EXERCISE
Search the material below for the string "implemented" and list each line that holds it.

SOURCE INFORMATION
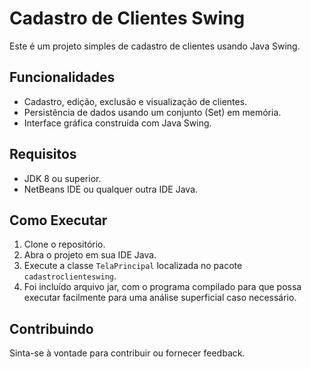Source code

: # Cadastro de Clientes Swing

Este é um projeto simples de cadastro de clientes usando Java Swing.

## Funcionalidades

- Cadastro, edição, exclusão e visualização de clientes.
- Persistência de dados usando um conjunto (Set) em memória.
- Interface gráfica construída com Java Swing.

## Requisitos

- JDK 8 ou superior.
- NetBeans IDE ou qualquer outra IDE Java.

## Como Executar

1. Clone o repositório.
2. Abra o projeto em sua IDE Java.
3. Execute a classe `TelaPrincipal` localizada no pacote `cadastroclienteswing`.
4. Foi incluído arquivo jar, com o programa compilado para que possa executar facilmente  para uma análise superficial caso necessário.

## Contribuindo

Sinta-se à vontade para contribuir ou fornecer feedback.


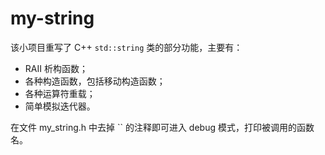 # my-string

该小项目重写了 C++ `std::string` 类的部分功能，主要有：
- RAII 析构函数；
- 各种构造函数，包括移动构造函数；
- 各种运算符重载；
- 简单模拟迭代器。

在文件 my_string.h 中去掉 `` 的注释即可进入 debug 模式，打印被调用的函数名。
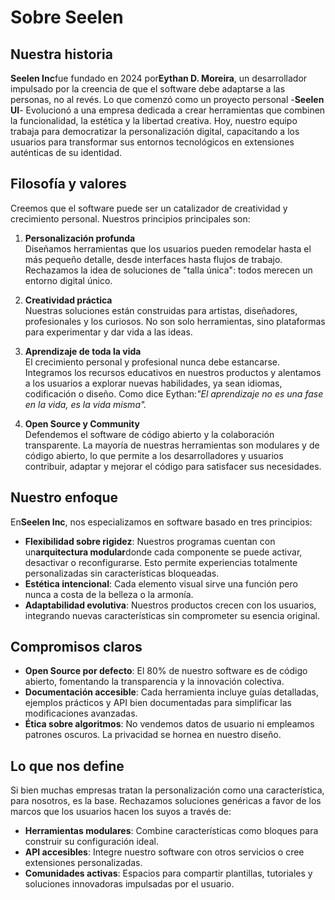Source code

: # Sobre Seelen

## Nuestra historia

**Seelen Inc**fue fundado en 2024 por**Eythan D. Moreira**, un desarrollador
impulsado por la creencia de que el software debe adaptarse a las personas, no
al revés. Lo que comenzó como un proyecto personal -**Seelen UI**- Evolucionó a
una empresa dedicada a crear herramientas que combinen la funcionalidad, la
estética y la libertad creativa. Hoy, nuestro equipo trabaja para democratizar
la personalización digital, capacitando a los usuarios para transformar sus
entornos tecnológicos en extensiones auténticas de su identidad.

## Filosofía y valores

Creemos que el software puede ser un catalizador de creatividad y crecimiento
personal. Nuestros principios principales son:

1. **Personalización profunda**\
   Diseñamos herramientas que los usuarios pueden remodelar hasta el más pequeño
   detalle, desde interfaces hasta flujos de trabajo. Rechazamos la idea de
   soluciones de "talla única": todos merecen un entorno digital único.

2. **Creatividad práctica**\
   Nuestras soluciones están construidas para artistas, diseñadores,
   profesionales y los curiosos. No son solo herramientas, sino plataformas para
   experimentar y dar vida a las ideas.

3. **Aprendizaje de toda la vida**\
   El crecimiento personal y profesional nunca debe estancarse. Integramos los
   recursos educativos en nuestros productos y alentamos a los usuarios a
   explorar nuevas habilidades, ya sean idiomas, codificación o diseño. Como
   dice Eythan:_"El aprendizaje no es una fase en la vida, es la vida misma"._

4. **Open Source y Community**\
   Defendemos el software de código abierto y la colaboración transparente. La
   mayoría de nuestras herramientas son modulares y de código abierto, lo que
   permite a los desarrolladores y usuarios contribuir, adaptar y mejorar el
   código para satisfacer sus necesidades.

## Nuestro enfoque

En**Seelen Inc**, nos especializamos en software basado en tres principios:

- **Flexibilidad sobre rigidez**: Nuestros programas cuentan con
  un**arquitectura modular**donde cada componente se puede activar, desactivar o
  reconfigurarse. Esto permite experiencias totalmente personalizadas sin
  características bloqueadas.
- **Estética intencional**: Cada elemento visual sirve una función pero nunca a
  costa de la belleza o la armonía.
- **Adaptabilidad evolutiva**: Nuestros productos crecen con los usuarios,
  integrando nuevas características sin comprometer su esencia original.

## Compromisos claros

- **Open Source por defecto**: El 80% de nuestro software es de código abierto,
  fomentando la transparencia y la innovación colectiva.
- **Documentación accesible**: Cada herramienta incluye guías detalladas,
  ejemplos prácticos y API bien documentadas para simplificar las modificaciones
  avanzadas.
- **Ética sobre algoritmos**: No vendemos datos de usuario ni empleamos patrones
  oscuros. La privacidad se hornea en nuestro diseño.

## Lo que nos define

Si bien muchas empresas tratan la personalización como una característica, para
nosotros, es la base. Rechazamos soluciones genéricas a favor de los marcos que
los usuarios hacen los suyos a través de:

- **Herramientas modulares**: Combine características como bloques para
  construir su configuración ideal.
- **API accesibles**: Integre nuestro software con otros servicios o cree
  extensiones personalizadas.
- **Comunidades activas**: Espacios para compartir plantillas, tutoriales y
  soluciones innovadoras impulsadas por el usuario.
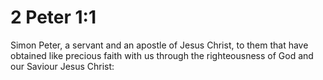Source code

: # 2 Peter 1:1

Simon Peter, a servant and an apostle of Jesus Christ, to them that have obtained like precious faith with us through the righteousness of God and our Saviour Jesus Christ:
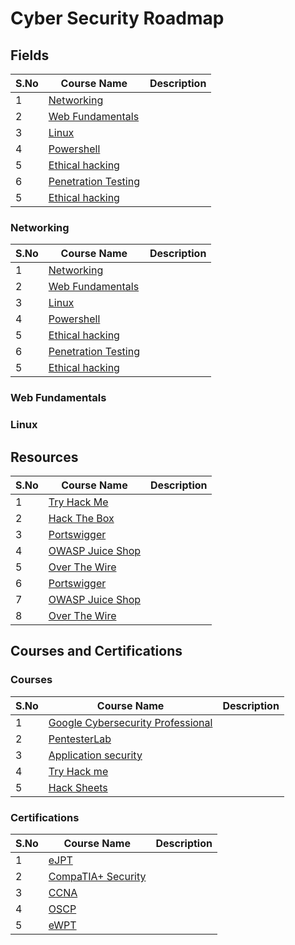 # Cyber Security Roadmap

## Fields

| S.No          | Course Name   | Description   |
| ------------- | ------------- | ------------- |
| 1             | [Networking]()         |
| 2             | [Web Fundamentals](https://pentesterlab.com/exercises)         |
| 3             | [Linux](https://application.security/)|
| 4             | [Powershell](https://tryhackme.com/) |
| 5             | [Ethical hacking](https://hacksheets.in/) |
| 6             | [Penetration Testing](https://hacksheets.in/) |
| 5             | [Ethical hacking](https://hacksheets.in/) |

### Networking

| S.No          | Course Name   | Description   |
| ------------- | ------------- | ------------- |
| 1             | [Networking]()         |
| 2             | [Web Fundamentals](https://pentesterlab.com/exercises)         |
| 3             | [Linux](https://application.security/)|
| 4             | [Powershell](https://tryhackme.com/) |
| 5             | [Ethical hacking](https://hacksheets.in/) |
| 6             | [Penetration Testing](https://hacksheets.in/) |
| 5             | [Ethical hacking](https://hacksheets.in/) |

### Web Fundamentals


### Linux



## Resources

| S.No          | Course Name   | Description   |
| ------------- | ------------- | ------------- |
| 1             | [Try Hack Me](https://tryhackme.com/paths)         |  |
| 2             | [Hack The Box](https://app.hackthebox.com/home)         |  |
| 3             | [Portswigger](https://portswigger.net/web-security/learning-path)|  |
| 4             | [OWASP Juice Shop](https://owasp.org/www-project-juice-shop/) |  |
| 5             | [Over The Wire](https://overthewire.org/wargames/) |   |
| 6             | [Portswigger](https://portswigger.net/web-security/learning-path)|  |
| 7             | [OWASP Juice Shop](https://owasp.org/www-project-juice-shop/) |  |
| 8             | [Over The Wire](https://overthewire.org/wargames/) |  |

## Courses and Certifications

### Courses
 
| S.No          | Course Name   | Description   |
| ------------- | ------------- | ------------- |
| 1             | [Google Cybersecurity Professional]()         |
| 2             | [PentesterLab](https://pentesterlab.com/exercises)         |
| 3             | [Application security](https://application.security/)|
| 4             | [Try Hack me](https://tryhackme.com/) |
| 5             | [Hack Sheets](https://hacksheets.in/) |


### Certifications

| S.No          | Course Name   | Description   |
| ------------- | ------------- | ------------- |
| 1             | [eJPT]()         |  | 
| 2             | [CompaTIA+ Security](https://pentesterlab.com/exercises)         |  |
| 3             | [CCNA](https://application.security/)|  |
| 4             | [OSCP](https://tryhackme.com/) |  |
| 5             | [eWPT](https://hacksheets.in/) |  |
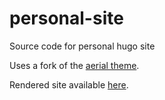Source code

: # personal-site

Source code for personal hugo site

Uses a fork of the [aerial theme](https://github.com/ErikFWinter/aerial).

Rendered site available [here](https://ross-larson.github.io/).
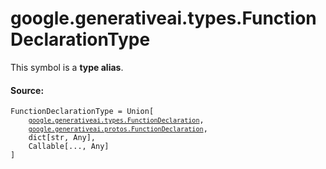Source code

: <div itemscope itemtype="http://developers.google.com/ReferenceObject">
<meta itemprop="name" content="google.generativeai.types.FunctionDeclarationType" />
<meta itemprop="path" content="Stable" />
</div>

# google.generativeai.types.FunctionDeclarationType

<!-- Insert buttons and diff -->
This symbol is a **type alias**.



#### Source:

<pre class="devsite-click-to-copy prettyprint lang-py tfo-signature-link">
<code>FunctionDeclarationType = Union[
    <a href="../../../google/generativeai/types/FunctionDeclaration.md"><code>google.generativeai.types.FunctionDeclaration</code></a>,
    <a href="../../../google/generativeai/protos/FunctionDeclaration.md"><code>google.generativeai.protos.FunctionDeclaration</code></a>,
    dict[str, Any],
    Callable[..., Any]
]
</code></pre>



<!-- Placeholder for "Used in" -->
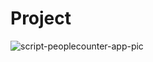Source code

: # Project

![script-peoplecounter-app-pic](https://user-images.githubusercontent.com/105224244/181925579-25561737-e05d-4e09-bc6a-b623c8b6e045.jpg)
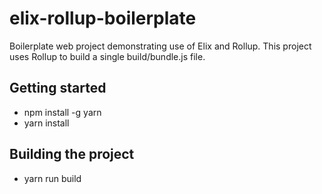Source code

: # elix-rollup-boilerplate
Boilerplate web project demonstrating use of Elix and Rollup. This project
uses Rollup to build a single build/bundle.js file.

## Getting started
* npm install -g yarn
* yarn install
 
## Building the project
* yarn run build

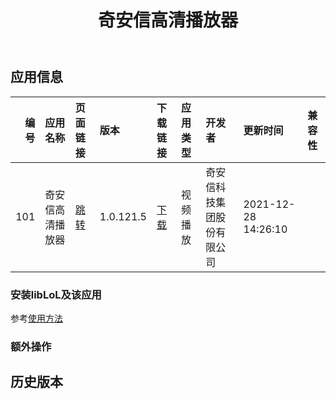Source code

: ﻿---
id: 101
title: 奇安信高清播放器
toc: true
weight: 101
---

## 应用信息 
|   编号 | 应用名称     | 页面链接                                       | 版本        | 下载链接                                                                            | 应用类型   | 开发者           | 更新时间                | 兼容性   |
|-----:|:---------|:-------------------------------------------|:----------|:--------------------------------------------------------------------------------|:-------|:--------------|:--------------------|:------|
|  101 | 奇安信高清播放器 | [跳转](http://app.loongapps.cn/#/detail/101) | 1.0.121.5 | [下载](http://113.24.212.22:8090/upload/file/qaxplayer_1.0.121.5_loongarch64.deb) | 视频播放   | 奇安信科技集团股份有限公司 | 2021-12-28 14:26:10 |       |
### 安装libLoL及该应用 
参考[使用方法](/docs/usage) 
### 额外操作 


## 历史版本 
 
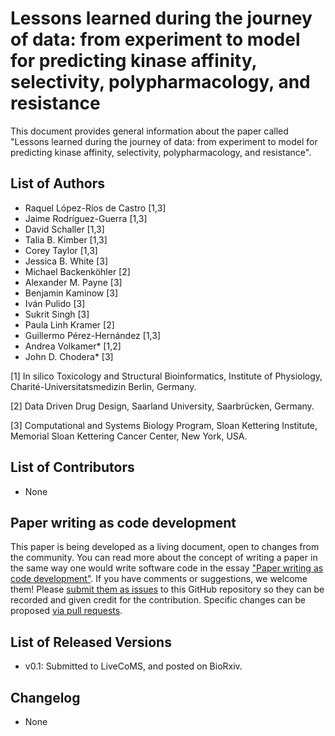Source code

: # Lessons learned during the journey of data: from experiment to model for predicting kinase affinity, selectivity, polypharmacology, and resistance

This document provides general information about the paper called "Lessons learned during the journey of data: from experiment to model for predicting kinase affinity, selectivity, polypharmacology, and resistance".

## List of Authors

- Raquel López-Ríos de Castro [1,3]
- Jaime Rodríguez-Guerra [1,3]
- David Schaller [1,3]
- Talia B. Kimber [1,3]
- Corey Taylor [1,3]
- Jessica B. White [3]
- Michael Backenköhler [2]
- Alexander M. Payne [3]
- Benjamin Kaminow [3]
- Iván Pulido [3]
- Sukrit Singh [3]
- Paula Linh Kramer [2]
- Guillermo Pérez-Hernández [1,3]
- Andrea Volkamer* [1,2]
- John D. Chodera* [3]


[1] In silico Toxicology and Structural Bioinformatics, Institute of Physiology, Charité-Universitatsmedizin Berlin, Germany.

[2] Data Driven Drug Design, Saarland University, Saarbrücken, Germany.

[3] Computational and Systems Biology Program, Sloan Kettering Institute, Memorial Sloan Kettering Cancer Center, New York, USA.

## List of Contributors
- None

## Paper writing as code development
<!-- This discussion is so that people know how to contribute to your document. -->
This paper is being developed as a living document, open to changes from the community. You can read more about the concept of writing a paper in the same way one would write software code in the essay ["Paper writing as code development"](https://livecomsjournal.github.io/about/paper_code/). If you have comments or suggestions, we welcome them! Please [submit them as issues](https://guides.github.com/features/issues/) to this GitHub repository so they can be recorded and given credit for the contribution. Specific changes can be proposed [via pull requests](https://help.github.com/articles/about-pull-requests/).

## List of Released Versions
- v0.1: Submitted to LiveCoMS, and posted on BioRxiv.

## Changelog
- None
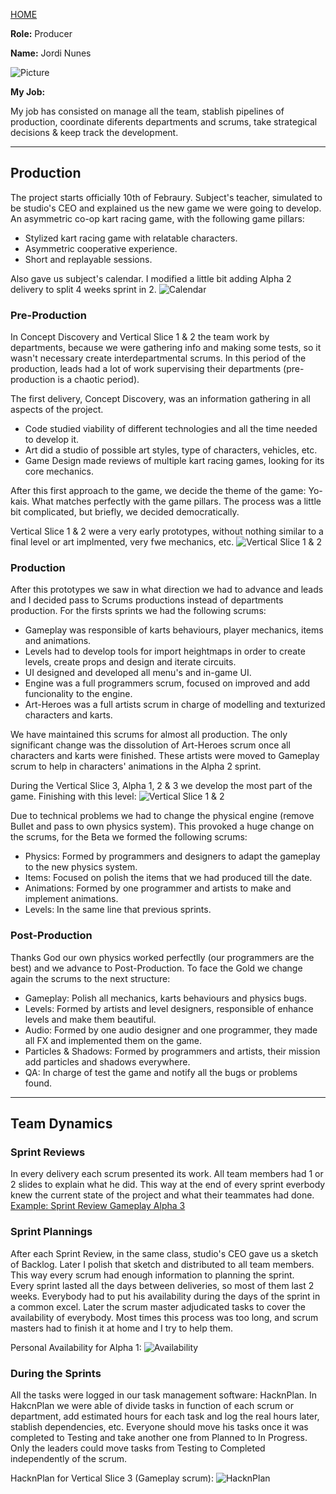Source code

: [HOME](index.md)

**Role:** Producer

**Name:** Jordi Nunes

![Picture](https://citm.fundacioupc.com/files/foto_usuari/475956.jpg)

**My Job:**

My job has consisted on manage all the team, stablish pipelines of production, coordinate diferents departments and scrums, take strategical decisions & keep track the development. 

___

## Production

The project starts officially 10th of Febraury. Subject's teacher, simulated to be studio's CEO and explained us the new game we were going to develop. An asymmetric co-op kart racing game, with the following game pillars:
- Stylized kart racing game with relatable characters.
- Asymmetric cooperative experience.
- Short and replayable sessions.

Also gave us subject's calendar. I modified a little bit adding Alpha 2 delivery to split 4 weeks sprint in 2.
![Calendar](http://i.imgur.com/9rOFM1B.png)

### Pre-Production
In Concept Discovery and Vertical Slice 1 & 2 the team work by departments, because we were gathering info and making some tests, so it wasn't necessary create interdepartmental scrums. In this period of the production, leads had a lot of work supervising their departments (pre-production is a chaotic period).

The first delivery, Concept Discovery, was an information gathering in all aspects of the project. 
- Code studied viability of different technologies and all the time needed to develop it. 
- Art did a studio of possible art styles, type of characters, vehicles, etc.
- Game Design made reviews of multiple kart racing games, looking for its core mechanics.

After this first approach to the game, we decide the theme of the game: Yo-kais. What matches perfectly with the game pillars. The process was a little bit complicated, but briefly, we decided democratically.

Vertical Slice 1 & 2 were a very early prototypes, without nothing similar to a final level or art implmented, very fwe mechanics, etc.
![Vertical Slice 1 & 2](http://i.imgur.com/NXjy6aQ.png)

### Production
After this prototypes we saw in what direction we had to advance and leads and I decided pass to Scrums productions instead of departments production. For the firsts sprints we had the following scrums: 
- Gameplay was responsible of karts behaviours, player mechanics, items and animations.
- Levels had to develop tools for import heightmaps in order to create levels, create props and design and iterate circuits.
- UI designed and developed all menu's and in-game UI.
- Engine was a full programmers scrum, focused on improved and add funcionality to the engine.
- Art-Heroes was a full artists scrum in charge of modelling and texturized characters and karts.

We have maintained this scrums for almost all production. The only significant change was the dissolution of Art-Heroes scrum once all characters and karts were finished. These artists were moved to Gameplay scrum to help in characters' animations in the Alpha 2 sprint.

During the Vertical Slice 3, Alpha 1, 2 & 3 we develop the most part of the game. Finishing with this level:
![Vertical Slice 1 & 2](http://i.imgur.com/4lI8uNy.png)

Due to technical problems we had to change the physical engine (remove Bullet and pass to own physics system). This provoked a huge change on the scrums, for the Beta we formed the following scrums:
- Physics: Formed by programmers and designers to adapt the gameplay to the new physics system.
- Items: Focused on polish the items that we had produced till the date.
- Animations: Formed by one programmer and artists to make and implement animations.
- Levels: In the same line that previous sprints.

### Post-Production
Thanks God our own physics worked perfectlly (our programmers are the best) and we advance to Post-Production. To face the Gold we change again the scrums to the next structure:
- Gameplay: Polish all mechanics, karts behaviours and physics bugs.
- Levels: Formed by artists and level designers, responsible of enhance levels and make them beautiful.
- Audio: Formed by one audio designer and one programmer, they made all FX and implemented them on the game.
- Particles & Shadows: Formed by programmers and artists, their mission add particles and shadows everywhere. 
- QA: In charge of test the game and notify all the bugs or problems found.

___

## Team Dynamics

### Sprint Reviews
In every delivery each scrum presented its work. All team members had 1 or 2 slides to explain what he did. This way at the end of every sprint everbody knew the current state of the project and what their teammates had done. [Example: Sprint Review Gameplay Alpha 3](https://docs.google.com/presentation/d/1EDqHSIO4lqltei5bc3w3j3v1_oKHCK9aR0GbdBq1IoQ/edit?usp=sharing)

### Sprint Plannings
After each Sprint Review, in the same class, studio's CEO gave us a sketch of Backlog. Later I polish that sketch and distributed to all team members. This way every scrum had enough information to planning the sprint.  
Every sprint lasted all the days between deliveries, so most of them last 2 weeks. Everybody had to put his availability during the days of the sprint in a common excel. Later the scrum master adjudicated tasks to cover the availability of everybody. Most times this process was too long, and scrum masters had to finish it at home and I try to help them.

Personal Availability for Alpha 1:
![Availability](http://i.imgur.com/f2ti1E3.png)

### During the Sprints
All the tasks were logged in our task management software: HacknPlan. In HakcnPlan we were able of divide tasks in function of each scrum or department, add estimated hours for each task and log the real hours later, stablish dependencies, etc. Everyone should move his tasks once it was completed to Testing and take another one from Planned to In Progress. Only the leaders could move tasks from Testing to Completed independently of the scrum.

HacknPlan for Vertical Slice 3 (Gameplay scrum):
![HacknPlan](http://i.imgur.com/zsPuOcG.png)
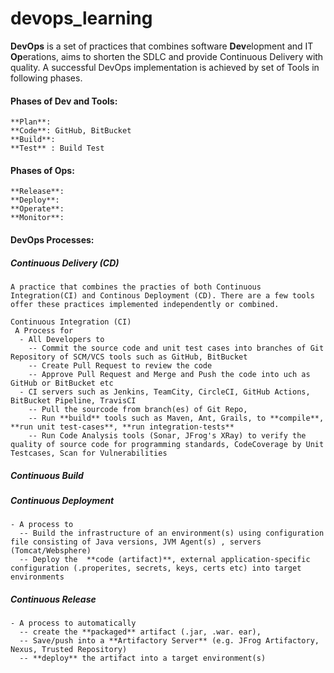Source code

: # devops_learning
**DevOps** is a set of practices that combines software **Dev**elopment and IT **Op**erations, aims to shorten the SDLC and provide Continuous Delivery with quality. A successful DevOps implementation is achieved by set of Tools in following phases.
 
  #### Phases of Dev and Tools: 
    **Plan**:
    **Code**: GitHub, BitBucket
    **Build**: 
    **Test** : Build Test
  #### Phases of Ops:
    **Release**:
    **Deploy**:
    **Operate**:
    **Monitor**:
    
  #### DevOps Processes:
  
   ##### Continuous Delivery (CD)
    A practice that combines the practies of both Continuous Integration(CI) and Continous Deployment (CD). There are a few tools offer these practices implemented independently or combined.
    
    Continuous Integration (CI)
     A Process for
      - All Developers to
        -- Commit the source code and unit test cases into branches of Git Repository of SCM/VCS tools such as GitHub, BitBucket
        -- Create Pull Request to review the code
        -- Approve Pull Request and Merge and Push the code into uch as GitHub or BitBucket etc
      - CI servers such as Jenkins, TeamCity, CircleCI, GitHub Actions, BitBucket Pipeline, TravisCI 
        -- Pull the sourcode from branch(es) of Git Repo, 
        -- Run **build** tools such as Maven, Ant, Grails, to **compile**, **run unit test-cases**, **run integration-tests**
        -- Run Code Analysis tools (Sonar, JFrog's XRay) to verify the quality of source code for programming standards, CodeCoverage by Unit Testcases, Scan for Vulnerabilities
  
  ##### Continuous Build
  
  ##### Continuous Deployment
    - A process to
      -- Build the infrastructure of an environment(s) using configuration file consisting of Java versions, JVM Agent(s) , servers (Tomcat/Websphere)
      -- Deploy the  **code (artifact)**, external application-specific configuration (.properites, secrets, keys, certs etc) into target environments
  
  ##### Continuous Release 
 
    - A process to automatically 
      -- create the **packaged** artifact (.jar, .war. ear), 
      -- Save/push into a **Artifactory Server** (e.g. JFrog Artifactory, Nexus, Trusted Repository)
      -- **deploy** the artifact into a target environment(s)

WRITTEN SOLUTION
- Audio: Formed by one audio designer and one programmer, they made all FX and implemented them on the game.
    A practice that combines the practies of both Continuous Integration(CI) and Continous Deployment (CD). There are a few tools offer these practices implemented independently or combined.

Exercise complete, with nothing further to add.